An exact copy of every entry is the required answer.
########
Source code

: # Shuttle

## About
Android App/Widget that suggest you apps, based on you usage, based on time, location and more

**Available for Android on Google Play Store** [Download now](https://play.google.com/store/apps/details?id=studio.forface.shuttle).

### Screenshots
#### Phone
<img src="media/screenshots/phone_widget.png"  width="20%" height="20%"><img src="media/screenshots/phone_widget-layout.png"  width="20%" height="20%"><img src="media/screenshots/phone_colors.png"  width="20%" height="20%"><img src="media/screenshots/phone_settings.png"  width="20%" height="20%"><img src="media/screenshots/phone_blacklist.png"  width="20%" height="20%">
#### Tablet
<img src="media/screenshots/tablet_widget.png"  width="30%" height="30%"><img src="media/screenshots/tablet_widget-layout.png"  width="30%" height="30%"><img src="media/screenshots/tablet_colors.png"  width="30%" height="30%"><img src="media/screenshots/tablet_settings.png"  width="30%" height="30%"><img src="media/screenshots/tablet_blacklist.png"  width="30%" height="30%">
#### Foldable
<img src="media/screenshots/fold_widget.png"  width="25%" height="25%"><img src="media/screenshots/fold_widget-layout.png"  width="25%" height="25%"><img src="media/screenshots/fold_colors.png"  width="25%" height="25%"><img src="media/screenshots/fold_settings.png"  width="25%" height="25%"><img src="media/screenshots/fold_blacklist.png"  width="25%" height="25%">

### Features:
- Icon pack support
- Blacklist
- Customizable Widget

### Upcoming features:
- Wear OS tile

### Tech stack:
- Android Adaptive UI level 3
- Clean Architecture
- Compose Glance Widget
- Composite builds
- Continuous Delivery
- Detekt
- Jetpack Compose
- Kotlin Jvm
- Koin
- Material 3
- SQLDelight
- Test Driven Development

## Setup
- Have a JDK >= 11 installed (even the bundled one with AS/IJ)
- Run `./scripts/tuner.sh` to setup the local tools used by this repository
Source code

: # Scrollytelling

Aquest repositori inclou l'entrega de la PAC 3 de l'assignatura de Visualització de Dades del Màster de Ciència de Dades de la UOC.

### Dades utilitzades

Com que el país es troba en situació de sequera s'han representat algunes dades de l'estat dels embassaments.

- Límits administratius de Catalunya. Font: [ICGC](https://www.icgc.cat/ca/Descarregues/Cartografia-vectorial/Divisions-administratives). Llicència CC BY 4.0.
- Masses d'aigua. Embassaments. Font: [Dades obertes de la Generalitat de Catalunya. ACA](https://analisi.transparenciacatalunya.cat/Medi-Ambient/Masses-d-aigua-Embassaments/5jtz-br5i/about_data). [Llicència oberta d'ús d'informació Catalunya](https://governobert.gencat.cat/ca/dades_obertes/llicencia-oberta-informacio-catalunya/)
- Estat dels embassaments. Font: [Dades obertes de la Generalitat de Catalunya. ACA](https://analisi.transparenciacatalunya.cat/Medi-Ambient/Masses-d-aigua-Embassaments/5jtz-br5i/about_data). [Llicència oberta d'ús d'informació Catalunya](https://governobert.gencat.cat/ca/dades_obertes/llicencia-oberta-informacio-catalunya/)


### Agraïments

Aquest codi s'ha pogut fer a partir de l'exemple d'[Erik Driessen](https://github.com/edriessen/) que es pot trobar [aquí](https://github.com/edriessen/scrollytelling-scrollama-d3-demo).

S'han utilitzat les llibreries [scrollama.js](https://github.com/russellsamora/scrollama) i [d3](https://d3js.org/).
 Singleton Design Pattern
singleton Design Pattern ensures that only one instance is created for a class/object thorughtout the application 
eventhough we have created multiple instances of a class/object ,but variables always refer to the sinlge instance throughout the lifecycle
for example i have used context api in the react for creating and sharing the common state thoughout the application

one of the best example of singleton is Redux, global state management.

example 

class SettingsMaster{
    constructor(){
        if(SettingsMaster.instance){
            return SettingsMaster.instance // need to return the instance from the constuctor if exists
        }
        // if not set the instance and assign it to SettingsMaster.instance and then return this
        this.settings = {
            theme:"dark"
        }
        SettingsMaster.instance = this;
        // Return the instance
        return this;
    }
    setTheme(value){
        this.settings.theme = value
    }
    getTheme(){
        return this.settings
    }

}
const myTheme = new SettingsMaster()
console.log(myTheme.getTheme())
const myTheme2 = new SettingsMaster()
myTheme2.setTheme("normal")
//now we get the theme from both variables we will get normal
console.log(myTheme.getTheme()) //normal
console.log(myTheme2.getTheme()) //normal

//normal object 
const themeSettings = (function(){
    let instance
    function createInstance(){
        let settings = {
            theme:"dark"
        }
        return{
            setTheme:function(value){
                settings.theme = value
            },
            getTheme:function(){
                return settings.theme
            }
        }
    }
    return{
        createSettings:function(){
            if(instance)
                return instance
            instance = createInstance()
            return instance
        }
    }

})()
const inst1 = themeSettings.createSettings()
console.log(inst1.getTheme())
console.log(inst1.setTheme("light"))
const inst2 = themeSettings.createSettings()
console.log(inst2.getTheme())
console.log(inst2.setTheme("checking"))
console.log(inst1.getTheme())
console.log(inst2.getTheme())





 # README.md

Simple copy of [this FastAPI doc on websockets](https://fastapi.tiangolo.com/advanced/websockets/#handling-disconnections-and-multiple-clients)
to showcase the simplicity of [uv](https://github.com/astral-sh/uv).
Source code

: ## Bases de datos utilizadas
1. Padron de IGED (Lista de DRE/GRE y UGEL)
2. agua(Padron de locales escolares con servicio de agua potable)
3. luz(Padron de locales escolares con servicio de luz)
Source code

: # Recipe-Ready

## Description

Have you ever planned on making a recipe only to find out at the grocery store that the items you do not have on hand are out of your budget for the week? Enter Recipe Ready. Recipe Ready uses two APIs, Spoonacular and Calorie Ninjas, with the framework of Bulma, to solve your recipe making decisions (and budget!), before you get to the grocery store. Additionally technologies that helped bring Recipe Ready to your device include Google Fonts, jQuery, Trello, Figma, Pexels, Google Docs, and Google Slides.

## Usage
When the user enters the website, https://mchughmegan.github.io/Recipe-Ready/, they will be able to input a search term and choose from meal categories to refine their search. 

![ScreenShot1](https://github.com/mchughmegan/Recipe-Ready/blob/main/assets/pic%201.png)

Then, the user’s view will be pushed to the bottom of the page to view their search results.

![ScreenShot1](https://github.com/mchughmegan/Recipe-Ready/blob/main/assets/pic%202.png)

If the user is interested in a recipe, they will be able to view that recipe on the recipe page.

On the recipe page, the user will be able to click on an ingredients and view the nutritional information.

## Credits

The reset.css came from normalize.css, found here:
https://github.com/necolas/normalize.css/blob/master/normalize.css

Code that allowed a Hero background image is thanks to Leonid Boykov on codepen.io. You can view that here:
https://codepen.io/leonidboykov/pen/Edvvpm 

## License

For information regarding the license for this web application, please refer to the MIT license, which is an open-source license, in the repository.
########
▶ _ANSWER FOR THE TASK_
Source code

: # Shuttle

## About
Android App/Widget that suggest you apps, based on you usage, based on time, location and more

**Available for Android on Google Play Store** [Download now](https://play.google.com/store/apps/details?id=studio.forface.shuttle).

### Screenshots
#### Phone
<img src="media/screenshots/phone_widget.png"  width="20%" height="20%"><img src="media/screenshots/phone_widget-layout.png"  width="20%" height="20%"><img src="media/screenshots/phone_colors.png"  width="20%" height="20%"><img src="media/screenshots/phone_settings.png"  width="20%" height="20%"><img src="media/screenshots/phone_blacklist.png"  width="20%" height="20%">
#### Tablet
<img src="media/screenshots/tablet_widget.png"  width="30%" height="30%"><img src="media/screenshots/tablet_widget-layout.png"  width="30%" height="30%"><img src="media/screenshots/tablet_colors.png"  width="30%" height="30%"><img src="media/screenshots/tablet_settings.png"  width="30%" height="30%"><img src="media/screenshots/tablet_blacklist.png"  width="30%" height="30%">
#### Foldable
<img src="media/screenshots/fold_widget.png"  width="25%" height="25%"><img src="media/screenshots/fold_widget-layout.png"  width="25%" height="25%"><img src="media/screenshots/fold_colors.png"  width="25%" height="25%"><img src="media/screenshots/fold_settings.png"  width="25%" height="25%"><img src="media/screenshots/fold_blacklist.png"  width="25%" height="25%">

### Features:
- Icon pack support
- Blacklist
- Customizable Widget

### Upcoming features:
- Wear OS tile

### Tech stack:
- Android Adaptive UI level 3
- Clean Architecture
- Compose Glance Widget
- Composite builds
- Continuous Delivery
- Detekt
- Jetpack Compose
- Kotlin Jvm
- Koin
- Material 3
- SQLDelight
- Test Driven Development

## Setup
- Have a JDK >= 11 installed (even the bundled one with AS/IJ)
- Run `./scripts/tuner.sh` to setup the local tools used by this repository
Source code

: # Scrollytelling

Aquest repositori inclou l'entrega de la PAC 3 de l'assignatura de Visualització de Dades del Màster de Ciència de Dades de la UOC.

### Dades utilitzades

Com que el país es troba en situació de sequera s'han representat algunes dades de l'estat dels embassaments.

- Límits administratius de Catalunya. Font: [ICGC](https://www.icgc.cat/ca/Descarregues/Cartografia-vectorial/Divisions-administratives). Llicència CC BY 4.0.
- Masses d'aigua. Embassaments. Font: [Dades obertes de la Generalitat de Catalunya. ACA](https://analisi.transparenciacatalunya.cat/Medi-Ambient/Masses-d-aigua-Embassaments/5jtz-br5i/about_data). [Llicència oberta d'ús d'informació Catalunya](https://governobert.gencat.cat/ca/dades_obertes/llicencia-oberta-informacio-catalunya/)
- Estat dels embassaments. Font: [Dades obertes de la Generalitat de Catalunya. ACA](https://analisi.transparenciacatalunya.cat/Medi-Ambient/Masses-d-aigua-Embassaments/5jtz-br5i/about_data). [Llicència oberta d'ús d'informació Catalunya](https://governobert.gencat.cat/ca/dades_obertes/llicencia-oberta-informacio-catalunya/)


### Agraïments

Aquest codi s'ha pogut fer a partir de l'exemple d'[Erik Driessen](https://github.com/edriessen/) que es pot trobar [aquí](https://github.com/edriessen/scrollytelling-scrollama-d3-demo).

S'han utilitzat les llibreries [scrollama.js](https://github.com/russellsamora/scrollama) i [d3](https://d3js.org/).
 Singleton Design Pattern
singleton Design Pattern ensures that only one instance is created for a class/object thorughtout the application 
eventhough we have created multiple instances of a class/object ,but variables always refer to the sinlge instance throughout the lifecycle
for example i have used context api in the react for creating and sharing the common state thoughout the application

one of the best example of singleton is Redux, global state management.

example 

class SettingsMaster{
    constructor(){
        if(SettingsMaster.instance){
            return SettingsMaster.instance // need to return the instance from the constuctor if exists
        }
        // if not set the instance and assign it to SettingsMaster.instance and then return this
        this.settings = {
            theme:"dark"
        }
        SettingsMaster.instance = this;
        // Return the instance
        return this;
    }
    setTheme(value){
        this.settings.theme = value
    }
    getTheme(){
        return this.settings
    }

}
const myTheme = new SettingsMaster()
console.log(myTheme.getTheme())
const myTheme2 = new SettingsMaster()
myTheme2.setTheme("normal")
//now we get the theme from both variables we will get normal
console.log(myTheme.getTheme()) //normal
console.log(myTheme2.getTheme()) //normal

//normal object 
const themeSettings = (function(){
    let instance
    function createInstance(){
        let settings = {
            theme:"dark"
        }
        return{
            setTheme:function(value){
                settings.theme = value
            },
            getTheme:function(){
                return settings.theme
            }
        }
    }
    return{
        createSettings:function(){
            if(instance)
                return instance
            instance = createInstance()
            return instance
        }
    }

})()
const inst1 = themeSettings.createSettings()
console.log(inst1.getTheme())
console.log(inst1.setTheme("light"))
const inst2 = themeSettings.createSettings()
console.log(inst2.getTheme())
console.log(inst2.setTheme("checking"))
console.log(inst1.getTheme())
console.log(inst2.getTheme())





 # README.md

Simple copy of [this FastAPI doc on websockets](https://fastapi.tiangolo.com/advanced/websockets/#handling-disconnections-and-multiple-clients)
to showcase the simplicity of [uv](https://github.com/astral-sh/uv).
Source code

: ## Bases de datos utilizadas
1. Padron de IGED (Lista de DRE/GRE y UGEL)
2. agua(Padron de locales escolares con servicio de agua potable)
3. luz(Padron de locales escolares con servicio de luz)
Source code

: # Recipe-Ready

## Description

Have you ever planned on making a recipe only to find out at the grocery store that the items you do not have on hand are out of your budget for the week? Enter Recipe Ready. Recipe Ready uses two APIs, Spoonacular and Calorie Ninjas, with the framework of Bulma, to solve your recipe making decisions (and budget!), before you get to the grocery store. Additionally technologies that helped bring Recipe Ready to your device include Google Fonts, jQuery, Trello, Figma, Pexels, Google Docs, and Google Slides.

## Usage
When the user enters the website, https://mchughmegan.github.io/Recipe-Ready/, they will be able to input a search term and choose from meal categories to refine their search. 

![ScreenShot1](https://github.com/mchughmegan/Recipe-Ready/blob/main/assets/pic%201.png)

Then, the user’s view will be pushed to the bottom of the page to view their search results.

![ScreenShot1](https://github.com/mchughmegan/Recipe-Ready/blob/main/assets/pic%202.png)

If the user is interested in a recipe, they will be able to view that recipe on the recipe page.

On the recipe page, the user will be able to click on an ingredients and view the nutritional information.

## Credits

The reset.css came from normalize.css, found here:
https://github.com/necolas/normalize.css/blob/master/normalize.css

Code that allowed a Hero background image is thanks to Leonid Boykov on codepen.io. You can view that here:
https://codepen.io/leonidboykov/pen/Edvvpm 

## License

For information regarding the license for this web application, please refer to the MIT license, which is an open-source license, in the repository.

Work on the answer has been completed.